The variance in the three and nine-month periods results was also due to the following
components:
Production. During the three months ended September 30, 2010, total production volumes
decreased 17% to 18.2 Bcfe compared to 22.0 Bcfe produced during the comparable 2009 period. Oil production
during the three months ended September 30, 2010 totaled approximately 1,347,000 barrels compared
to 1,741,000 barrels produced during the three months ended September, 2009, while natural gas
production totaled 10.1 Bcf during the three months ended September 30, 2010 compared to
24
11.5 Bcf produced during the comparable period of 2009. Production deferrals due to hurricanes totaled
approximately 1.1 Bcfe for the three months ended September 30, 2009. Without the effects of
hurricane production deferrals, production volumes decreased approximately 4.9 Bcfe for the three
months ended September 30, 2010 compared to the comparable 2009 period as a result of natural
production declines in the GOM.
Production volumes for the nine months ended September 30, 2010 totaled 4,199,000 barrels of
oil and 31.9 Bcf of natural gas compared to 4,579,000 barrels of oil and 30.9 Bcf of natural gas
produced during the comparable 2009 period. Production deferrals due to hurricanes for the nine
months ended September 30, 2009 amounted to 11.8 Bcfe. Without the effects of hurricane production
deferrals, year-to-date 2010 production volumes decreased approximately 13.1 Bcfe from year-to-date
2009 production volumes as a result of natural production declines in the GOM.

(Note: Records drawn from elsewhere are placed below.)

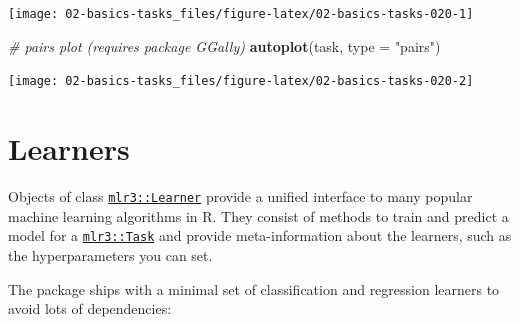 \documentclass[]{scrbook}
\newenvironment{Shaded}{\begin{snugshade}}{\end{snugshade}}
\newcommand{\CommentTok}[1]{\textcolor[rgb]{0.56,0.35,0.01}{\textit{#1}}}
\newcommand{\DataTypeTok}[1]{\textcolor[rgb]{0.13,0.29,0.53}{#1}}
\newcommand{\DecValTok}[1]{\textcolor[rgb]{0.00,0.00,0.81}{#1}}
\newcommand{\KeywordTok}[1]{\textcolor[rgb]{0.13,0.29,0.53}{\textbf{#1}}}
\newcommand{\NormalTok}[1]{#1}
\newcommand{\OperatorTok}[1]{\textcolor[rgb]{0.81,0.36,0.00}{\textbf{#1}}}
\newcommand{\StringTok}[1]{\textcolor[rgb]{0.31,0.60,0.02}{#1}}
\renewenvironment{Shaded} {\begin{snugshade}\small} {\end{snugshade}}
\begin{document}
\begin{Shaded}
\end{Shaded}

\begin{center}\texttt{[image: 02-basics-tasks\_files/figure-latex/02-basics-tasks-020-1]} \end{center}

\begin{Shaded}
\begin{Highlighting}[]
\CommentTok{# pairs plot (requires package GGally)}
\KeywordTok{autoplot}\NormalTok{(task, }\DataTypeTok{type =} \StringTok{"pairs"}\NormalTok{)}
\end{Highlighting}
\end{Shaded}

\begin{center}\texttt{[image: 02-basics-tasks\_files/figure-latex/02-basics-tasks-020-2]} \end{center}

\hypertarget{learners}{%
\section{Learners}\label{learners}}

Objects of class \href{https://mlr3.mlr-org.com/reference/Learner.html}{\texttt{mlr3::Learner}} provide a unified interface to many popular machine learning algorithms in R.
They consist of methods to train and predict a model for a \href{https://mlr3.mlr-org.com/reference/Task.html}{\texttt{mlr3::Task}} and provide meta-information about the learners, such as the hyperparameters you can set.

The package ships with a minimal set of classification and regression learners to avoid lots of dependencies:
\end{document}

Prices. Prices realized during the three months ended September 30, 2010 averaged $72.52 per
Bbl of oil and $5.48 per Mcf of natural gas, or 9% lower, on an Mcfe basis, than average realized
prices of $77.39 per Bbl of oil and $5.90 per Mcf of natural gas during the comparable 2009 period.

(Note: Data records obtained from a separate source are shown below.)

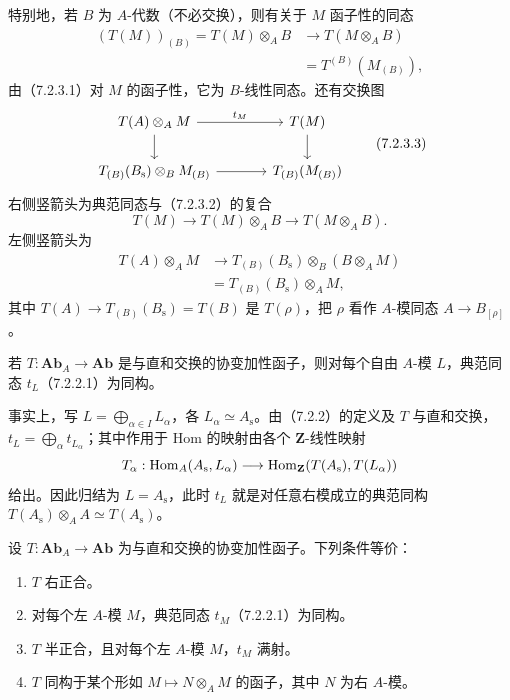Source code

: 特别地，若 $B$ 为 $A$-代数（不必交换），则有关于 $M$ 函子性的同态
\begin{equation}
 \begin{aligned}
 (T(M))_{(B)}=T(M)\otimes_A B
 &\longrightarrow T(M\otimes_A B)\\
 &=T^{(B)}(M_{(B)}),
 \end{aligned}\tag{7.2.3.2}
\end{equation}
由（7.2.3.1）对 $M$ 的函子性，它为 $B$-线性同态。还有交换图
\begin{equation}
 \begin{tikzcd}[column sep=large]
 T(A)\otimes_A M\arrow[r,"t_M"]\arrow[d]&T(M)\arrow[d]\\
 T_{(B)}(B_{\mathrm s})\otimes_B M_{(B)}\arrow[r]&T_{(B)}(M_{(B)})
 \end{tikzcd}\tag{7.2.3.3}
\end{equation}
右侧竖箭头为典范同态与（7.2.3.2）的复合
\[
 T(M)\longrightarrow T(M)\otimes_A B\longrightarrow
 T(M\otimes_A B).
\]
左侧竖箭头为
\[
 \begin{aligned}
 T(A)\otimes_A M&\longrightarrow
 T_{(B)}(B_{\mathrm s})\otimes_B(B\otimes_A M)\\
 &=T_{(B)}(B_{\mathrm s})\otimes_A M,
 \end{aligned}
\]
其中 $T(A)\to T_{(B)}(B_{\mathrm s})=T(B)$ 是 $T(\rho)$，把 $\rho$ 看作 $A$-模同态 $A\to B_{[\rho]}$。

若 $T:\mathbf{Ab}_A\to\mathbf{Ab}$ 是与直和交换的协变加性函子，则对每个自由 $A$-模 $L$，典范同态 $t_L$（7.2.2.1）为同构。

事实上，写 $L=\bigoplus_{\alpha\in I}L_\alpha$，各 $L_\alpha\simeq A_{\mathrm s}$。由（7.2.2）的定义及 $T$ 与直和交换，$t_L=\bigoplus_\alpha t_{L_\alpha}$；其中作用于 Hom 的映射由各个 $\mathbf Z$-线性映射
\[
 T_\alpha:\operatorname{Hom}_A(A_{\mathrm s},L_\alpha)\longrightarrow
 \operatorname{Hom}_{\mathbf Z}(T(A_{\mathrm s}),T(L_\alpha))
\]
给出。因此归结为 $L=A_{\mathrm s}$，此时 $t_L$ 就是对任意右模成立的典范同构 $T(A_{\mathrm s})\otimes_A A\simeq T(A_{\mathrm s})$。

设 $T:\mathbf{Ab}_A\to\mathbf{Ab}$ 为与直和交换的协变加性函子。下列条件等价：
\begin{enumerate}[label=\alph*)]
\item $T$ 右正合。
\item 对每个左 $A$-模 $M$，典范同态 $t_M$（7.2.2.1）为同构。
\item[\textup{b')}] $T$ 半正合，且对每个左 $A$-模 $M$，$t_M$ 满射。
\item[\textup{c)}] $T$ 同构于某个形如 $M\mapsto N\otimes_A M$ 的函子，其中 $N$ 为右 $A$-模。
\end{enumerate}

During the nine months ended September 30, 2010, average realized prices were $71.78 per Bbl of
oil and $5.63 per Mcf of natural gas, compared to $68.48 per Bbl of oil and $6.42 per Mcf of
natural gas for the comparable 2009 period. All unit pricing amounts include the cash settlement
of effective hedging contracts.
We enter into various hedging contracts in order to reduce our exposure to the possibility of
declining oil and gas prices. Our effective hedging transactions increased our average realized
natural gas price by $0.96 per Mcf and decreased our average realized oil price by $2.79 per Bbl
during the three months ended September 30, 2010. During the three months ended September 30,
2009, our effective hedging transactions increased our average realized natural gas price by $2.37
per Mcf and increased our average realized oil price by $10.92 per Bbl. Effective hedging
transactions for the nine months ended September 30, 2010 increased our average realized natural
gas price by $0.82 per Mcf and decreased our average realized oil price by $4.25 per Bbl. During
the nine months ended September 30, 2009, effective hedging transactions increased our average
realized natural gas price by $2.44 per Mcf and increased our average realized oil price by $12.39
per Bbl.
Income. Oil and natural gas revenue was $153.2 million during the three months ended
September 30, 2010, compared to $202.7 million during the comparable period of 2009. The decrease
is attributable to a 9% decrease in average realized prices on a gas equivalent basis along with a
17% decrease in oil and natural gas production volumes. Oil and natural gas revenue for the nine
months ended September 30, 2010 totaled $481.0 million compared to $512.0 million during the
comparable 2009 period. The decrease was primarily due to a 4% decrease in average realized prices
on a gas equivalent basis along with a 2% decrease in oil and natural gas production volumes.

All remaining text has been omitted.